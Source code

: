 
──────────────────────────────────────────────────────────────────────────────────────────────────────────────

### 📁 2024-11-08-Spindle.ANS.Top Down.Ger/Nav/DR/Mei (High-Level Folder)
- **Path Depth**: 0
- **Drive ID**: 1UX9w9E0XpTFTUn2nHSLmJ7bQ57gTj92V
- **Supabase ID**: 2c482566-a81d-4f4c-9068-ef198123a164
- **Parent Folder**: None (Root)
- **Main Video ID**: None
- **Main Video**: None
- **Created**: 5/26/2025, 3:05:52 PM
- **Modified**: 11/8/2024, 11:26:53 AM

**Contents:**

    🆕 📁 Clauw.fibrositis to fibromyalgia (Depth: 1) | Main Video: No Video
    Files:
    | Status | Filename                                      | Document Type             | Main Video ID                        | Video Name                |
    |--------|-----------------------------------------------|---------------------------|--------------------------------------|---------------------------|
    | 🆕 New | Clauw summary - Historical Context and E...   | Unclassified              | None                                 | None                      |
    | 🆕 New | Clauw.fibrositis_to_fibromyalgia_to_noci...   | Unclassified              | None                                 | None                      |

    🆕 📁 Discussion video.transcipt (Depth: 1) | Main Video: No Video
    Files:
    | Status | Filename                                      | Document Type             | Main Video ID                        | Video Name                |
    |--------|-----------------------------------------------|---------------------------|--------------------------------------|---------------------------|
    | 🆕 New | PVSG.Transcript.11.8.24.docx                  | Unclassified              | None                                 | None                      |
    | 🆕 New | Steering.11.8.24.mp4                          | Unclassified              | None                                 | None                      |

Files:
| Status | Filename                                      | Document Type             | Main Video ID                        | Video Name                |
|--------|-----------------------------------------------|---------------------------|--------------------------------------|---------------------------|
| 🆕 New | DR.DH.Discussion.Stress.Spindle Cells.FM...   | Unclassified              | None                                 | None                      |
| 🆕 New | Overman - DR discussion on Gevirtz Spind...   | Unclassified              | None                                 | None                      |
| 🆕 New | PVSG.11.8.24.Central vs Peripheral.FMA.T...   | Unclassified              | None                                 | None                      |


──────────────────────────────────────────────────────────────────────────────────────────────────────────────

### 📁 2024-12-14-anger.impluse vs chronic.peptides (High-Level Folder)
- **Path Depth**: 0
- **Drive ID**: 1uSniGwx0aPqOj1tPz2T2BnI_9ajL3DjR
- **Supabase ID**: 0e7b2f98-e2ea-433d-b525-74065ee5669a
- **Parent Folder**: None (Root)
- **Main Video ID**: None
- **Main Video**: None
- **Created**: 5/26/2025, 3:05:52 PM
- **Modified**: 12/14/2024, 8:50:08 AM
::::::::::
Look through the entries, and return every line that the word "Supabase" appears in.

Output of the task -
- **Supabase ID**: 2c482566-a81d-4f4c-9068-ef198123a164
- **Supabase ID**: 0e7b2f98-e2ea-433d-b525-74065ee5669a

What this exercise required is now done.